• [DIRECTIONS FOR THIS TASK] The answer consists solely of the data below, reproduced exactly.

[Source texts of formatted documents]
□ □ □ □ □

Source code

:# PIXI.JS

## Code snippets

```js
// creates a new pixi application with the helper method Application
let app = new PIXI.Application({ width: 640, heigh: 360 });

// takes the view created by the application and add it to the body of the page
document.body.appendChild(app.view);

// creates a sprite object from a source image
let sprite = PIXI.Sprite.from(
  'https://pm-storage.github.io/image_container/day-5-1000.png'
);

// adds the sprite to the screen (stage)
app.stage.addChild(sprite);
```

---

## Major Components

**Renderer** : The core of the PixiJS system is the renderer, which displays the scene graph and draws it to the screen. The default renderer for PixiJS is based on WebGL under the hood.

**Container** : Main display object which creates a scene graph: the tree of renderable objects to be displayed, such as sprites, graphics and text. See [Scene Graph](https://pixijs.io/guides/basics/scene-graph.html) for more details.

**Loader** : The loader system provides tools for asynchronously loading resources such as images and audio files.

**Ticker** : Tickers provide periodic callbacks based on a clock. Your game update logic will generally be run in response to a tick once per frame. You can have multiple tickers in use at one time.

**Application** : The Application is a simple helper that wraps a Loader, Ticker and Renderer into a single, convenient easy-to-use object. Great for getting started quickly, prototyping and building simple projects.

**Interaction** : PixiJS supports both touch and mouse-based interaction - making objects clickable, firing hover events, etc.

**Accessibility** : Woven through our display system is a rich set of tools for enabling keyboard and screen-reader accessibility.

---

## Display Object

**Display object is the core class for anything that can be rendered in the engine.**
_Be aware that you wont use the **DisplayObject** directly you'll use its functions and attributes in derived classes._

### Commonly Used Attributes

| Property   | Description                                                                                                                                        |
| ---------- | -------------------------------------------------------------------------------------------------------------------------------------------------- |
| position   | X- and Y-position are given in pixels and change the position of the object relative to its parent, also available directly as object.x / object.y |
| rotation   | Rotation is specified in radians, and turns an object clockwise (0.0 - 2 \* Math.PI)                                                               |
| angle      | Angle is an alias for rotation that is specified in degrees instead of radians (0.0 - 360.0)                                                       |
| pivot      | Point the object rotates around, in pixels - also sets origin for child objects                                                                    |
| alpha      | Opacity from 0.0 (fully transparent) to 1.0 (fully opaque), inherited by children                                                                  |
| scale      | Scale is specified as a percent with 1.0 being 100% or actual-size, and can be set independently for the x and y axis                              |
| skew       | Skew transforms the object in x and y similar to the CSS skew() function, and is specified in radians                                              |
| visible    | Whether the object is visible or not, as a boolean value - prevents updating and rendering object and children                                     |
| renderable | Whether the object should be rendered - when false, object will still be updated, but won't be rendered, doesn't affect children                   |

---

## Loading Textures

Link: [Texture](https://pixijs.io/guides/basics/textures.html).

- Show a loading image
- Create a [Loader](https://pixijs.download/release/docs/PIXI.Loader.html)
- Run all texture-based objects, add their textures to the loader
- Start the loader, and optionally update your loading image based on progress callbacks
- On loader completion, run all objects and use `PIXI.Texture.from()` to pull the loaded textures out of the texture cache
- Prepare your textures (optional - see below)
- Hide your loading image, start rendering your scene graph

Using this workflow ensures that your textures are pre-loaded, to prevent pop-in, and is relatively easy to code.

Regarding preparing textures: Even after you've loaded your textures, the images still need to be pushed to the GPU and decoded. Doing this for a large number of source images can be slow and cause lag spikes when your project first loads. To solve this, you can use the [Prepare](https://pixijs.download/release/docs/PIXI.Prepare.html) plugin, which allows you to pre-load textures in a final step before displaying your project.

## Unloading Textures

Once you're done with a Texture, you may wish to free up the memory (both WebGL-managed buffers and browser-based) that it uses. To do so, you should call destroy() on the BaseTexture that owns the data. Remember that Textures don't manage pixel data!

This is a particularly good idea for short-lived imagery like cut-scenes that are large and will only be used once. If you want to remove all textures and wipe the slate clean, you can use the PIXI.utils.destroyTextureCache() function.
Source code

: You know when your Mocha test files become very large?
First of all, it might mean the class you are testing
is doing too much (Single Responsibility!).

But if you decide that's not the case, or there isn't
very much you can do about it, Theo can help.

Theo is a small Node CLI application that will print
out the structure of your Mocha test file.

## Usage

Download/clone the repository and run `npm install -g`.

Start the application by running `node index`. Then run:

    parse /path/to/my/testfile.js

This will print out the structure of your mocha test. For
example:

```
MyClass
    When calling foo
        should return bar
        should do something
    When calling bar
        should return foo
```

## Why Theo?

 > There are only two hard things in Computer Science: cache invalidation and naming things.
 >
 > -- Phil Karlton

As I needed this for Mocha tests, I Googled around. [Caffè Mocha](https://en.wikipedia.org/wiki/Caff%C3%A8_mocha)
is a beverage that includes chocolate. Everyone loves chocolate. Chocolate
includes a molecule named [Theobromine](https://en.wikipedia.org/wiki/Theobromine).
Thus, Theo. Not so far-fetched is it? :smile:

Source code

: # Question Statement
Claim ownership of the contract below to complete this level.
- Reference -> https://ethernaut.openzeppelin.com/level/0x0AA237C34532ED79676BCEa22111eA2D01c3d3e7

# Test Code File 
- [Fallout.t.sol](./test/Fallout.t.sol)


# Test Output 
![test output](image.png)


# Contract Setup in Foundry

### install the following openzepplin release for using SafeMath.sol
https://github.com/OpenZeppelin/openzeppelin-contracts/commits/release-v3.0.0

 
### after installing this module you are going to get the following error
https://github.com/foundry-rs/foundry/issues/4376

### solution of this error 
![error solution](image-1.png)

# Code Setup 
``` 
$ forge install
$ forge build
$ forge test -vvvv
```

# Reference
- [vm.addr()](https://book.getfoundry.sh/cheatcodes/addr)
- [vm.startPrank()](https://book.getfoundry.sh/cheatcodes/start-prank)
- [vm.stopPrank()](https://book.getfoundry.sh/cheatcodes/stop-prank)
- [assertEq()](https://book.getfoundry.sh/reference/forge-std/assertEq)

□ □ □ □ □

• [YOUR RESPONSE]
Source code

:# PIXI.JS

## Code snippets

```js
// creates a new pixi application with the helper method Application
let app = new PIXI.Application({ width: 640, heigh: 360 });

// takes the view created by the application and add it to the body of the page
document.body.appendChild(app.view);

// creates a sprite object from a source image
let sprite = PIXI.Sprite.from(
  'https://pm-storage.github.io/image_container/day-5-1000.png'
);

// adds the sprite to the screen (stage)
app.stage.addChild(sprite);
```

---

## Major Components

**Renderer** : The core of the PixiJS system is the renderer, which displays the scene graph and draws it to the screen. The default renderer for PixiJS is based on WebGL under the hood.

**Container** : Main display object which creates a scene graph: the tree of renderable objects to be displayed, such as sprites, graphics and text. See [Scene Graph](https://pixijs.io/guides/basics/scene-graph.html) for more details.

**Loader** : The loader system provides tools for asynchronously loading resources such as images and audio files.

**Ticker** : Tickers provide periodic callbacks based on a clock. Your game update logic will generally be run in response to a tick once per frame. You can have multiple tickers in use at one time.

**Application** : The Application is a simple helper that wraps a Loader, Ticker and Renderer into a single, convenient easy-to-use object. Great for getting started quickly, prototyping and building simple projects.

**Interaction** : PixiJS supports both touch and mouse-based interaction - making objects clickable, firing hover events, etc.

**Accessibility** : Woven through our display system is a rich set of tools for enabling keyboard and screen-reader accessibility.

---

## Display Object

**Display object is the core class for anything that can be rendered in the engine.**
_Be aware that you wont use the **DisplayObject** directly you'll use its functions and attributes in derived classes._

### Commonly Used Attributes

| Property   | Description                                                                                                                                        |
| ---------- | -------------------------------------------------------------------------------------------------------------------------------------------------- |
| position   | X- and Y-position are given in pixels and change the position of the object relative to its parent, also available directly as object.x / object.y |
| rotation   | Rotation is specified in radians, and turns an object clockwise (0.0 - 2 \* Math.PI)                                                               |
| angle      | Angle is an alias for rotation that is specified in degrees instead of radians (0.0 - 360.0)                                                       |
| pivot      | Point the object rotates around, in pixels - also sets origin for child objects                                                                    |
| alpha      | Opacity from 0.0 (fully transparent) to 1.0 (fully opaque), inherited by children                                                                  |
| scale      | Scale is specified as a percent with 1.0 being 100% or actual-size, and can be set independently for the x and y axis                              |
| skew       | Skew transforms the object in x and y similar to the CSS skew() function, and is specified in radians                                              |
| visible    | Whether the object is visible or not, as a boolean value - prevents updating and rendering object and children                                     |
| renderable | Whether the object should be rendered - when false, object will still be updated, but won't be rendered, doesn't affect children                   |

---

## Loading Textures

Link: [Texture](https://pixijs.io/guides/basics/textures.html).

- Show a loading image
- Create a [Loader](https://pixijs.download/release/docs/PIXI.Loader.html)
- Run all texture-based objects, add their textures to the loader
- Start the loader, and optionally update your loading image based on progress callbacks
- On loader completion, run all objects and use `PIXI.Texture.from()` to pull the loaded textures out of the texture cache
- Prepare your textures (optional - see below)
- Hide your loading image, start rendering your scene graph

Using this workflow ensures that your textures are pre-loaded, to prevent pop-in, and is relatively easy to code.

Regarding preparing textures: Even after you've loaded your textures, the images still need to be pushed to the GPU and decoded. Doing this for a large number of source images can be slow and cause lag spikes when your project first loads. To solve this, you can use the [Prepare](https://pixijs.download/release/docs/PIXI.Prepare.html) plugin, which allows you to pre-load textures in a final step before displaying your project.

## Unloading Textures

Once you're done with a Texture, you may wish to free up the memory (both WebGL-managed buffers and browser-based) that it uses. To do so, you should call destroy() on the BaseTexture that owns the data. Remember that Textures don't manage pixel data!

This is a particularly good idea for short-lived imagery like cut-scenes that are large and will only be used once. If you want to remove all textures and wipe the slate clean, you can use the PIXI.utils.destroyTextureCache() function.
Source code

: You know when your Mocha test files become very large?
First of all, it might mean the class you are testing
is doing too much (Single Responsibility!).

But if you decide that's not the case, or there isn't
very much you can do about it, Theo can help.

Theo is a small Node CLI application that will print
out the structure of your Mocha test file.

## Usage

Download/clone the repository and run `npm install -g`.

Start the application by running `node index`. Then run:

    parse /path/to/my/testfile.js

This will print out the structure of your mocha test. For
example:

```
MyClass
    When calling foo
        should return bar
        should do something
    When calling bar
        should return foo
```

## Why Theo?

 > There are only two hard things in Computer Science: cache invalidation and naming things.
 >
 > -- Phil Karlton

As I needed this for Mocha tests, I Googled around. [Caffè Mocha](https://en.wikipedia.org/wiki/Caff%C3%A8_mocha)
is a beverage that includes chocolate. Everyone loves chocolate. Chocolate
includes a molecule named [Theobromine](https://en.wikipedia.org/wiki/Theobromine).
Thus, Theo. Not so far-fetched is it? :smile:

Source code

: # Question Statement
Claim ownership of the contract below to complete this level.
- Reference -> https://ethernaut.openzeppelin.com/level/0x0AA237C34532ED79676BCEa22111eA2D01c3d3e7

# Test Code File 
- [Fallout.t.sol](./test/Fallout.t.sol)


# Test Output 
![test output](image.png)


# Contract Setup in Foundry

### install the following openzepplin release for using SafeMath.sol
https://github.com/OpenZeppelin/openzeppelin-contracts/commits/release-v3.0.0

 
### after installing this module you are going to get the following error
https://github.com/foundry-rs/foundry/issues/4376

### solution of this error 
![error solution](image-1.png)

# Code Setup 
``` 
$ forge install
$ forge build
$ forge test -vvvv
```

# Reference
- [vm.addr()](https://book.getfoundry.sh/cheatcodes/addr)
- [vm.startPrank()](https://book.getfoundry.sh/cheatcodes/start-prank)
- [vm.stopPrank()](https://book.getfoundry.sh/cheatcodes/stop-prank)
- [assertEq()](https://book.getfoundry.sh/reference/forge-std/assertEq)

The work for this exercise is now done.